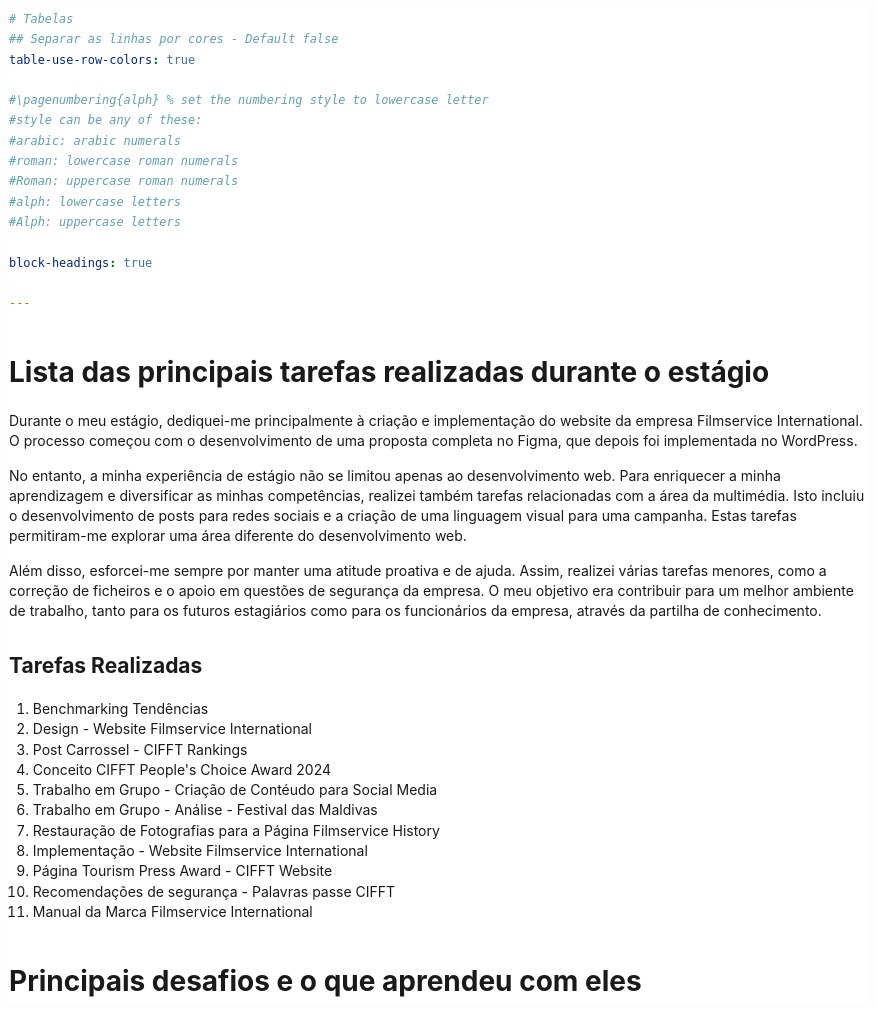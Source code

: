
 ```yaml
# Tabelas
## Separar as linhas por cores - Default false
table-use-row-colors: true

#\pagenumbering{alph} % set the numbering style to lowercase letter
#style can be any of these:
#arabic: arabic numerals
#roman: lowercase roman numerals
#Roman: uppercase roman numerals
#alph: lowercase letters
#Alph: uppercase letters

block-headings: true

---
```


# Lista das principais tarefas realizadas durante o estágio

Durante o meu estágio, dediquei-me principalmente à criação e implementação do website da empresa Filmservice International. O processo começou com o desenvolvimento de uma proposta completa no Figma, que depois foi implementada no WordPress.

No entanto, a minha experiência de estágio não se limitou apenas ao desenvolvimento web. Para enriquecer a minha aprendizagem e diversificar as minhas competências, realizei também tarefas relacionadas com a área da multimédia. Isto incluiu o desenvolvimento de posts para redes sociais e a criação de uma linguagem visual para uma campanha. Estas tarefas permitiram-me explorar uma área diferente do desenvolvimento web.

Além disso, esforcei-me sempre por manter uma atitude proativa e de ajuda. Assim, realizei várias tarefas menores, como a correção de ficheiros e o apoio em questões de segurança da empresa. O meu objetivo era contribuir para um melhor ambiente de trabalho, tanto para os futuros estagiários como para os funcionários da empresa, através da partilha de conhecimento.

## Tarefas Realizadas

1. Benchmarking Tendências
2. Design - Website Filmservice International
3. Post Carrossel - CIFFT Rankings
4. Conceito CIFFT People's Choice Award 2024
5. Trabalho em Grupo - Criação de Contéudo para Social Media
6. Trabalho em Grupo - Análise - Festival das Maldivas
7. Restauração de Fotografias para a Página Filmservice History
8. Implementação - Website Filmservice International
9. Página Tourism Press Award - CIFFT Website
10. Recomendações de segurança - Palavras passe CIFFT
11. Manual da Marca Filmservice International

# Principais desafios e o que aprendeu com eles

######

▶ Assignment
Count the lines above holding "estágio". Give only the number.

▶ Answer area
3